(Saved data entries)
━━━━━━━━━━━━━━━━━━━━━━━━━━━━━━
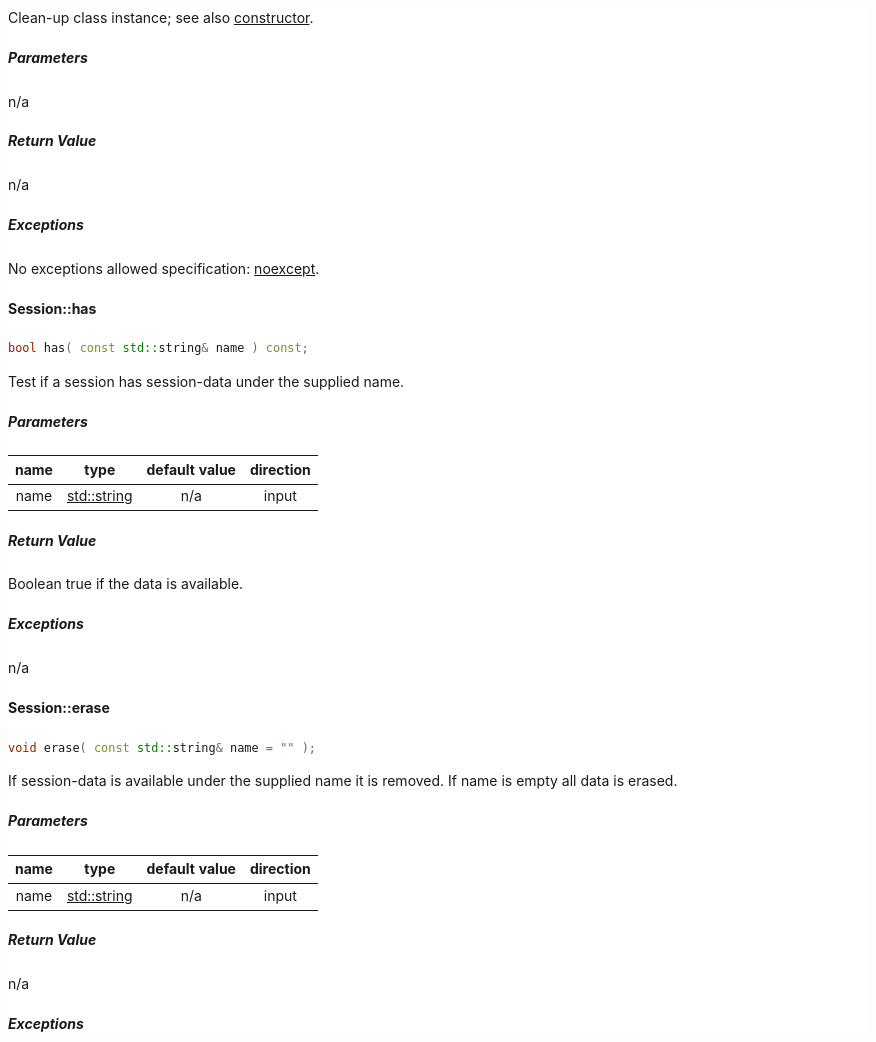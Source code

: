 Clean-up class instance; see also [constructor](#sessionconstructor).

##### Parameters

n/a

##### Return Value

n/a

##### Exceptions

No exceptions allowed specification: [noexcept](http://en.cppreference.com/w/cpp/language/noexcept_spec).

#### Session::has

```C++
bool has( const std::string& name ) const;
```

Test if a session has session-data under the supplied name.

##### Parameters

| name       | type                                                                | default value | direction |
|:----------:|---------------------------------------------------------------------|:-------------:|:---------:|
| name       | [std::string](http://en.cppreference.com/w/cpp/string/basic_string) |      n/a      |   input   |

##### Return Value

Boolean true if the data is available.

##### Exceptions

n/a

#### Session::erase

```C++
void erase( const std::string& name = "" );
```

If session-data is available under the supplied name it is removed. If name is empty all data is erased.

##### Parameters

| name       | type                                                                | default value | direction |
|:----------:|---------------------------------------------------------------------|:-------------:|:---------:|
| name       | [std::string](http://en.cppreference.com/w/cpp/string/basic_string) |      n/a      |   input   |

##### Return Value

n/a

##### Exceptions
━━━━━━━━━━━━━━━━━━━━━━━━━━━━━━
* [Exercise details] Which lines above include the word "string"? Return each one.

* [Solution below]
bool has( const std::string& name ) const;
| name       | [std::string](http://en.cppreference.com/w/cpp/string/basic_string) |      n/a      |   input   |
void erase( const std::string& name = "" );
| name       | [std::string](http://en.cppreference.com/w/cpp/string/basic_string) |      n/a      |   input   |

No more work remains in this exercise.